You will need to right-click the Sales_Agg table and choose “Manage aggregations” to map the aggregated Sales_Agg table columns to the detail Sales table columns. There is also a “Precedence” field that allows you to have multiple aggregation tables on the same fact table at different grains:
You can also create a report with a drillthrough feature where users can right-click on a data point in a report page that was built with an aggregation table and drillthrough to a focused page to get details that are filtered to that context that is built using DirectQuery.
So in summary, there are three values for storage mode at the table level:
- Import – When set to Import, imported tables are cached.
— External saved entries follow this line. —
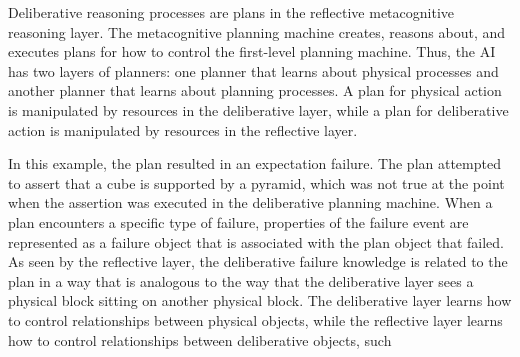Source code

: Deliberative reasoning processes are plans in the reflective
metacognitive reasoning layer.  The metacognitive planning machine
creates, reasons about, and executes plans for how to control the
first-level planning machine.  Thus, the AI has two layers of
planners: one planner that learns about physical processes and another
planner that learns about planning processes.  A plan for physical
action is manipulated by resources in the deliberative layer, while a
plan for deliberative action is manipulated by resources in the
reflective layer.

In this example, the plan resulted in an expectation failure.  The
plan attempted to assert that a cube is supported by a pyramid, which
was not true at the point when the assertion was executed in the
deliberative planning machine.  When a plan encounters a specific type
of failure, properties of the failure event are represented as a
failure object that is associated with the plan object that failed.
As seen by the reflective layer, the deliberative failure knowledge is
related to the plan in a way that is analogous to the way that the
deliberative layer sees a physical block sitting on another physical
block.  The deliberative layer learns how to control relationships
between physical objects, while the reflective layer learns how to
control relationships between deliberative objects, such
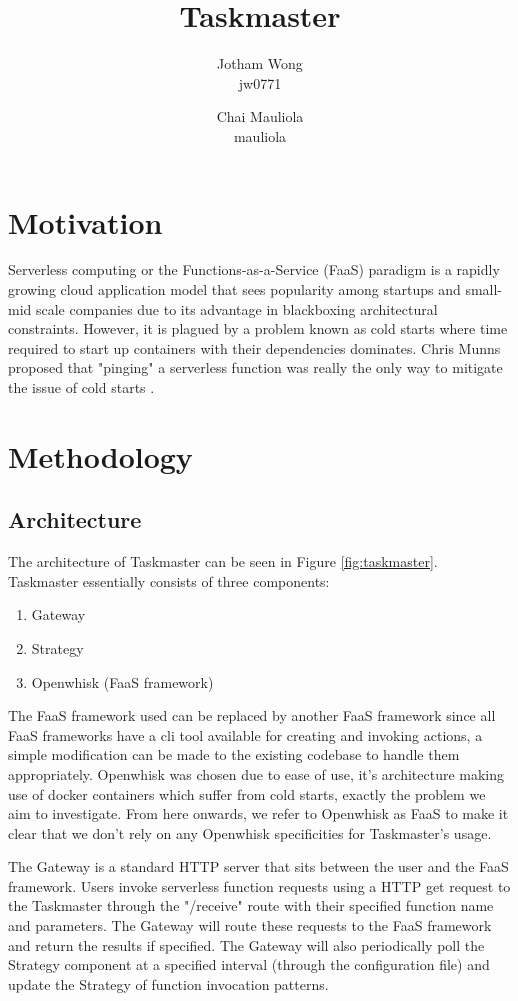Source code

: \documentclass{article}
\title{Taskmaster}
\author{
    Jotham Wong\\
    jw0771\\
    \and
    Chai Mauliola\\
    mauliola
}
\begin{document}
\maketitle

\section{Motivation}

Serverless computing or the Functions-as-a-Service (FaaS) paradigm is a rapidly growing cloud application model that sees popularity among startups and small-mid scale companies due to its advantage in blackboxing architectural constraints. However, it is plagued by a problem known as cold starts where time required to start up containers with their dependencies dominates. Chris Munns proposed that "pinging" a serverless function was really the only way to mitigate the issue of cold starts \cite{jeremydaly}.

\section{Methodology}

\subsection{Architecture}

The architecture of Taskmaster can be seen in Figure \ref{fig:taskmaster}. Taskmaster essentially consists of three components: 
\begin{enumerate}
    \item Gateway
    \item Strategy
    \item Openwhisk (FaaS framework)
\end{enumerate}

The FaaS framework used can be replaced by another FaaS framework since all FaaS frameworks have a cli tool available for creating and invoking actions, a simple modification can be made to the existing codebase to handle them appropriately. Openwhisk was chosen due to ease of use, it's architecture making use of docker containers which suffer from cold starts, exactly the problem we aim to investigate. From here onwards, we refer to Openwhisk as FaaS to make it clear that we don't rely on any Openwhisk specificities for Taskmaster's usage.

The Gateway is a standard HTTP server that sits between the user and the FaaS framework. Users invoke serverless function requests using a HTTP get request to the Taskmaster through the "/receive" route with their specified function name and parameters. The Gateway will route these requests to the FaaS framework and return the results if specified. The Gateway will also periodically poll the Strategy component at a specified interval (through the configuration file) and update the Strategy of function invocation patterns.
\end{document}
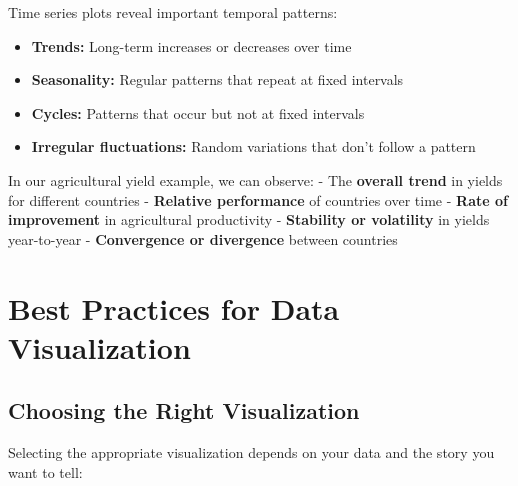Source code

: \documentclass[
  letterpaper,
]{book}
\providecommand{\tightlist}{%
  \setlength{\itemsep}{0pt}\setlength{\parskip}{0pt}}
\begin{document}
Time series plots reveal important temporal patterns:

\begin{itemize}
\tightlist
\item
  \textbf{Trends:} Long-term increases or decreases over time
\item
  \textbf{Seasonality:} Regular patterns that repeat at fixed intervals
\item
  \textbf{Cycles:} Patterns that occur but not at fixed intervals
\item
  \textbf{Irregular fluctuations:} Random variations that don't follow a
  pattern
\end{itemize}

In our agricultural yield example, we can observe: - The \textbf{overall
trend} in yields for different countries - \textbf{Relative performance}
of countries over time - \textbf{Rate of improvement} in agricultural
productivity - \textbf{Stability or volatility} in yields year-to-year -
\textbf{Convergence or divergence} between countries

\section{Best Practices for Data
Visualization}\label{best-practices-for-data-visualization}

\subsection{Choosing the Right
Visualization}\label{choosing-the-right-visualization}

Selecting the appropriate visualization depends on your data and the
story you want to tell:
\end{document}
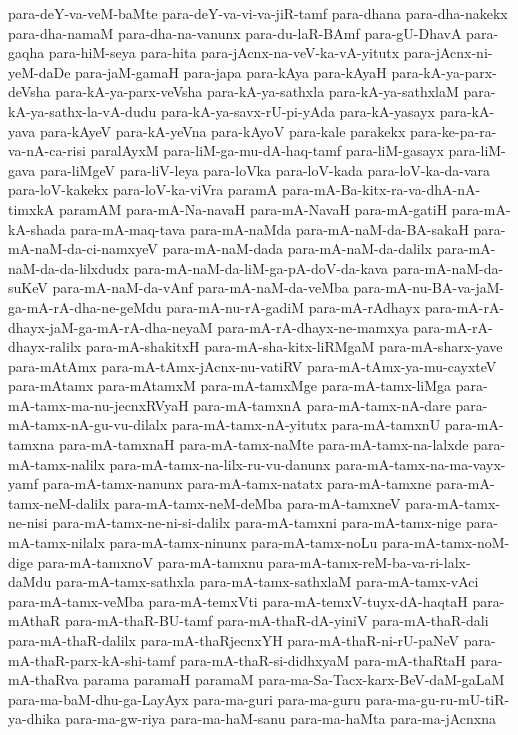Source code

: {para-deY-va-veM-baMte
para-deY-va-vi-va-jiR-tamf
para-dhana
para-dha-nakekx
para-dha-namaM
para-dha-na-vanunx
para-du-laR-BAmf
para-gU-DhavA
para-gaqha
para-hiM-seya
para-hita
para-jAcnx-na-veV-ka-vA-yitutx
para-jAcnx-ni-yeM-daDe
para-jaM-gamaH
para-japa
para-kAya
para-kAyaH
para-kA-ya-parx-deVsha
para-kA-ya-parx-veVsha
para-kA-ya-sathxla
para-kA-ya-sathxlaM
para-kA-ya-sathx-la-vA-dudu
para-kA-ya-savx-rU-pi-yAda
para-kA-yasayx
para-kA-yava
para-kAyeV
para-kA-yeVna
para-kAyoV
para-kale
parakekx
para-ke-pa-ra-va-nA-ca-risi
paralAyxM
para-liM-ga-mu-dA-haq-tamf
para-liM-gasayx
para-liM-gava
para-liMgeV
para-liV-leya
para-loVka
para-loV-kada
para-loV-ka-da-vara
para-loV-kakekx
para-loV-ka-viVra
paramA
para-mA-Ba-kitx-ra-va-dhA-nA-timxkA
paramAM
para-mA-Na-navaH
para-mA-NavaH
para-mA-gatiH
para-mA-kA-shada
para-mA-maq-tava
para-mA-naMda
para-mA-naM-da-BA-sakaH
para-mA-naM-da-ci-namxyeV
para-mA-naM-dada
para-mA-naM-da-dalilx
para-mA-naM-da-da-lilxdudx
para-mA-naM-da-liM-ga-pA-doV-da-kava
para-mA-naM-da-suKeV
para-mA-naM-da-vAnf
para-mA-naM-da-veMba
para-mA-nu-BA-va-jaM-ga-mA-rA-dha-ne-geMdu
para-mA-nu-rA-gadiM
para-mA-rAdhayx
para-mA-rA-dhayx-jaM-ga-mA-rA-dha-neyaM
para-mA-rA-dhayx-ne-mamxya
para-mA-rA-dhayx-ralilx
para-mA-shakitxH
para-mA-sha-kitx-liRMgaM
para-mA-sharx-yave
para-mAtAmx
para-mA-tAmx-jAcnx-nu-vatiRV
para-mA-tAmx-ya-mu-cayxteV
para-mAtamx
para-mAtamxM
para-mA-tamxMge
para-mA-tamx-liMga
para-mA-tamx-ma-nu-jecnxRVyaH
para-mA-tamxnA
para-mA-tamx-nA-dare
para-mA-tamx-nA-gu-vu-dilalx
para-mA-tamx-nA-yitutx
para-mA-tamxnU
para-mA-tamxna
para-mA-tamxnaH
para-mA-tamx-naMte
para-mA-tamx-na-lalxde
para-mA-tamx-nalilx
para-mA-tamx-na-lilx-ru-vu-danunx
para-mA-tamx-na-ma-vayx-yamf
para-mA-tamx-nanunx
para-mA-tamx-natatx
para-mA-tamxne
para-mA-tamx-neM-dalilx
para-mA-tamx-neM-deMba
para-mA-tamxneV
para-mA-tamx-ne-nisi
para-mA-tamx-ne-ni-si-dalilx
para-mA-tamxni
para-mA-tamx-nige
para-mA-tamx-nilalx
para-mA-tamx-ninunx
para-mA-tamx-noLu
para-mA-tamx-noM-dige
para-mA-tamxnoV
para-mA-tamxnu
para-mA-tamx-reM-ba-va-ri-lalx-daMdu
para-mA-tamx-sathxla
para-mA-tamx-sathxlaM
para-mA-tamx-vAci
para-mA-tamx-veMba
para-mA-temxVti
para-mA-temxV-tuyx-dA-haqtaH
para-mAthaR
para-mA-thaR-BU-tamf
para-mA-thaR-dA-yiniV
para-mA-thaR-dali
para-mA-thaR-dalilx
para-mA-thaRjecnxYH
para-mA-thaR-ni-rU-paNeV
para-mA-thaR-parx-kA-shi-tamf
para-mA-thaR-si-didhxyaM
para-mA-thaRtaH
para-mA-thaRva
parama
paramaH
paramaM
para-ma-Sa-Tacx-karx-BeV-daM-gaLaM
para-ma-baM-dhu-ga-LayAyx
para-ma-guri
para-ma-guru
para-ma-gu-ru-mU-tiR-ya-dhika
para-ma-gw-riya
para-ma-haM-sanu
para-ma-haMta
para-ma-jAcnxna
}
Queries submitted to the Power BI dataset that return data from Import tables can only be fulfilled from cached data
- DirectQuery – With this setting, DirectQuery tables are not cached. Queries submitted to the Power BI dataset (for example, DAX queries) that return data from DirectQuery tables can only be fulfilled by executing on-demand queries to the data source. Queries submitted to the data source use the query language for that data source (for example, SQL)
- Dual – Dual tables can act as either cached or not cached, depending on the context of the query submitted to the Power BI dataset. In some cases, queries are fulfilled from cached data; in other cases, queries are fulfilled by executing an on-demand query to the data source
Note that changing a table to Import is an irreversible operation; it cannot be changed back to DirectQuery, or back to Dual. Also note there are two limitations during the preview period: DirectQuery only supports the tabular model (not multi-dimensional model) and you can’t publish files to the Power BI service.